What is required
This exercise calls for an exact copy of the data below.

(Collected data entries)
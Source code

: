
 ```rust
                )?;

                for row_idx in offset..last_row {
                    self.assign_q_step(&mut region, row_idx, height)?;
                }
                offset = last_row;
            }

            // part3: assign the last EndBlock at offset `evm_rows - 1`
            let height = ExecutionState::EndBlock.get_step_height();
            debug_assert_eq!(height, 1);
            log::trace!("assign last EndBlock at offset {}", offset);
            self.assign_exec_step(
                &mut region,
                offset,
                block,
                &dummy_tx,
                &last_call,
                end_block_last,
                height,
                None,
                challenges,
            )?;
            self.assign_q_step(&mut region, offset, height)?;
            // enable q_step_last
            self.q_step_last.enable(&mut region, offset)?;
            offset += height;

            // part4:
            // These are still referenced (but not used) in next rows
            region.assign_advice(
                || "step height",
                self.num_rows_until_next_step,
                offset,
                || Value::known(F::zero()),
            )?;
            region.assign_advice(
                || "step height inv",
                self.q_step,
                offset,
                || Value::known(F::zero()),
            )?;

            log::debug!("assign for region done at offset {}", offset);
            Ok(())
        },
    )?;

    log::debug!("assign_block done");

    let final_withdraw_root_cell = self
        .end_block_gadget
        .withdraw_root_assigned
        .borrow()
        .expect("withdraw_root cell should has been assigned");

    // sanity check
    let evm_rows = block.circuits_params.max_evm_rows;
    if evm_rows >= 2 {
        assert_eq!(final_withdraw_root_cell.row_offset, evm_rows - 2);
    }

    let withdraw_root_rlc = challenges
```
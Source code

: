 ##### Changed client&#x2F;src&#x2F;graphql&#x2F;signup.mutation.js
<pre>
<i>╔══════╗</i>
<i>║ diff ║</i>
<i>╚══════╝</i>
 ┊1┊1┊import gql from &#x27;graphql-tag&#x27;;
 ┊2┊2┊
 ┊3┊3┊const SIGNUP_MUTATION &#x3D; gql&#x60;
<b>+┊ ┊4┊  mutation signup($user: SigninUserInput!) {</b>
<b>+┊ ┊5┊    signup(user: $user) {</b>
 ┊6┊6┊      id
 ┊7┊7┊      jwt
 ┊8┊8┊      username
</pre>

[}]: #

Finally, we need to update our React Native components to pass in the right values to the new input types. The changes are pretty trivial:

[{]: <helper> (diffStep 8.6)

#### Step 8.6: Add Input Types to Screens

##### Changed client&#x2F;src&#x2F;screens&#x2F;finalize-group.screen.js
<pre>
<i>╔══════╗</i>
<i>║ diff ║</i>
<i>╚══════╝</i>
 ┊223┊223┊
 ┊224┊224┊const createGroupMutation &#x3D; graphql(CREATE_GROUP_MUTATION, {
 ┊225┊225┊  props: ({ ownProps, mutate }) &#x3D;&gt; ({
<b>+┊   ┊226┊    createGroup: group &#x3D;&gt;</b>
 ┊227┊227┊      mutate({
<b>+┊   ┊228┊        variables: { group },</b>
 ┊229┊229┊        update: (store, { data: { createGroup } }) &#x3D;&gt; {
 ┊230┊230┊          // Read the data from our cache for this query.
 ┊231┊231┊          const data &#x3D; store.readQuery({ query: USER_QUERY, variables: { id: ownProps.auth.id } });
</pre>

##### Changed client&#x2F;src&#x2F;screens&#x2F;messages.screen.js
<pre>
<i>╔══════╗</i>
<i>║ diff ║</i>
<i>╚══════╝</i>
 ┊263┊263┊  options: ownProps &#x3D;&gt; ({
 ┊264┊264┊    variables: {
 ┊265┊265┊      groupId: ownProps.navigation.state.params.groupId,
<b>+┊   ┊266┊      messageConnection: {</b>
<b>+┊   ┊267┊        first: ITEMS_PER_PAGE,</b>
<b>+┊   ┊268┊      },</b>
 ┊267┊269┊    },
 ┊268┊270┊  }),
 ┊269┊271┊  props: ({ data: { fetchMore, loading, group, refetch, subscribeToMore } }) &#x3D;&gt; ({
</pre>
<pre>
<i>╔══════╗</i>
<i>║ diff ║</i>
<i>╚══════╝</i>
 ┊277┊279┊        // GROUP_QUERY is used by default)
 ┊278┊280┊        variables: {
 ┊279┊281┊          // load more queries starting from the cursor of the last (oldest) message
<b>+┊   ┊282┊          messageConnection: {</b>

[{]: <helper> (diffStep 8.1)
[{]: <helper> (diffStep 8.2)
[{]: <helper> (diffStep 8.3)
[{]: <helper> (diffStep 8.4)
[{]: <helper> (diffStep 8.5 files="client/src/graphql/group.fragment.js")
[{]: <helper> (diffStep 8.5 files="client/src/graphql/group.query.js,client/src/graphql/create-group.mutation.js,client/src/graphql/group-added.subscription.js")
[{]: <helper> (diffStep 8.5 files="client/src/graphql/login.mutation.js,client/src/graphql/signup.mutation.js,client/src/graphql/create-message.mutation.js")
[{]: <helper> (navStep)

Task solution
Source code

:
 ```rust
                )?;

                for row_idx in offset..last_row {
                    self.assign_q_step(&mut region, row_idx, height)?;
                }
                offset = last_row;
            }

            // part3: assign the last EndBlock at offset `evm_rows - 1`
            let height = ExecutionState::EndBlock.get_step_height();
            debug_assert_eq!(height, 1);
            log::trace!("assign last EndBlock at offset {}", offset);
            self.assign_exec_step(
                &mut region,
                offset,
                block,
                &dummy_tx,
                &last_call,
                end_block_last,
                height,
                None,
                challenges,
            )?;
            self.assign_q_step(&mut region, offset, height)?;
            // enable q_step_last
            self.q_step_last.enable(&mut region, offset)?;
            offset += height;

            // part4:
            // These are still referenced (but not used) in next rows
            region.assign_advice(
                || "step height",
                self.num_rows_until_next_step,
                offset,
                || Value::known(F::zero()),
            )?;
            region.assign_advice(
                || "step height inv",
                self.q_step,
                offset,
                || Value::known(F::zero()),
            )?;

            log::debug!("assign for region done at offset {}", offset);
            Ok(())
        },
    )?;

    log::debug!("assign_block done");

    let final_withdraw_root_cell = self
        .end_block_gadget
        .withdraw_root_assigned
        .borrow()
        .expect("withdraw_root cell should has been assigned");

    // sanity check
    let evm_rows = block.circuits_params.max_evm_rows;
    if evm_rows >= 2 {
        assert_eq!(final_withdraw_root_cell.row_offset, evm_rows - 2);
    }

    let withdraw_root_rlc = challenges
```
Source code

: ##### Changed client&#x2F;src&#x2F;graphql&#x2F;signup.mutation.js
<pre>
<i>╔══════╗</i>
<i>║ diff ║</i>
<i>╚══════╝</i>
 ┊1┊1┊import gql from &#x27;graphql-tag&#x27;;
 ┊2┊2┊
 ┊3┊3┊const SIGNUP_MUTATION &#x3D; gql&#x60;
<b>+┊ ┊4┊  mutation signup($user: SigninUserInput!) {</b>
<b>+┊ ┊5┊    signup(user: $user) {</b>
 ┊6┊6┊      id
 ┊7┊7┊      jwt
 ┊8┊8┊      username
</pre>

[}]: #

Finally, we need to update our React Native components to pass in the right values to the new input types. The changes are pretty trivial:

[{]: <helper> (diffStep 8.6)

#### Step 8.6: Add Input Types to Screens

##### Changed client&#x2F;src&#x2F;screens&#x2F;finalize-group.screen.js
<pre>
<i>╔══════╗</i>
<i>║ diff ║</i>
<i>╚══════╝</i>
 ┊223┊223┊
 ┊224┊224┊const createGroupMutation &#x3D; graphql(CREATE_GROUP_MUTATION, {
 ┊225┊225┊  props: ({ ownProps, mutate }) &#x3D;&gt; ({
<b>+┊   ┊226┊    createGroup: group &#x3D;&gt;</b>
 ┊227┊227┊      mutate({
<b>+┊   ┊228┊        variables: { group },</b>
 ┊229┊229┊        update: (store, { data: { createGroup } }) &#x3D;&gt; {
 ┊230┊230┊          // Read the data from our cache for this query.
 ┊231┊231┊          const data &#x3D; store.readQuery({ query: USER_QUERY, variables: { id: ownProps.auth.id } });
</pre>

##### Changed client&#x2F;src&#x2F;screens&#x2F;messages.screen.js
<pre>
<i>╔══════╗</i>
<i>║ diff ║</i>
<i>╚══════╝</i>
 ┊263┊263┊  options: ownProps &#x3D;&gt; ({
 ┊264┊264┊    variables: {
 ┊265┊265┊      groupId: ownProps.navigation.state.params.groupId,
<b>+┊   ┊266┊      messageConnection: {</b>
<b>+┊   ┊267┊        first: ITEMS_PER_PAGE,</b>
<b>+┊   ┊268┊      },</b>
 ┊267┊269┊    },
 ┊268┊270┊  }),
 ┊269┊271┊  props: ({ data: { fetchMore, loading, group, refetch, subscribeToMore } }) &#x3D;&gt; ({
</pre>
<pre>
<i>╔══════╗</i>
<i>║ diff ║</i>
<i>╚══════╝</i>
 ┊277┊279┊        // GROUP_QUERY is used by default)
 ┊278┊280┊        variables: {
 ┊279┊281┊          // load more queries starting from the cursor of the last (oldest) message
<b>+┊   ┊282┊          messageConnection: {</b>

[{]: <helper> (diffStep 8.1)
[{]: <helper> (diffStep 8.2)
[{]: <helper> (diffStep 8.3)
[{]: <helper> (diffStep 8.4)
[{]: <helper> (diffStep 8.5 files="client/src/graphql/group.fragment.js")
[{]: <helper> (diffStep 8.5 files="client/src/graphql/group.query.js,client/src/graphql/create-group.mutation.js,client/src/graphql/group-added.subscription.js")
[{]: <helper> (diffStep 8.5 files="client/src/graphql/login.mutation.js,client/src/graphql/signup.mutation.js,client/src/graphql/create-message.mutation.js")
[{]: <helper> (navStep)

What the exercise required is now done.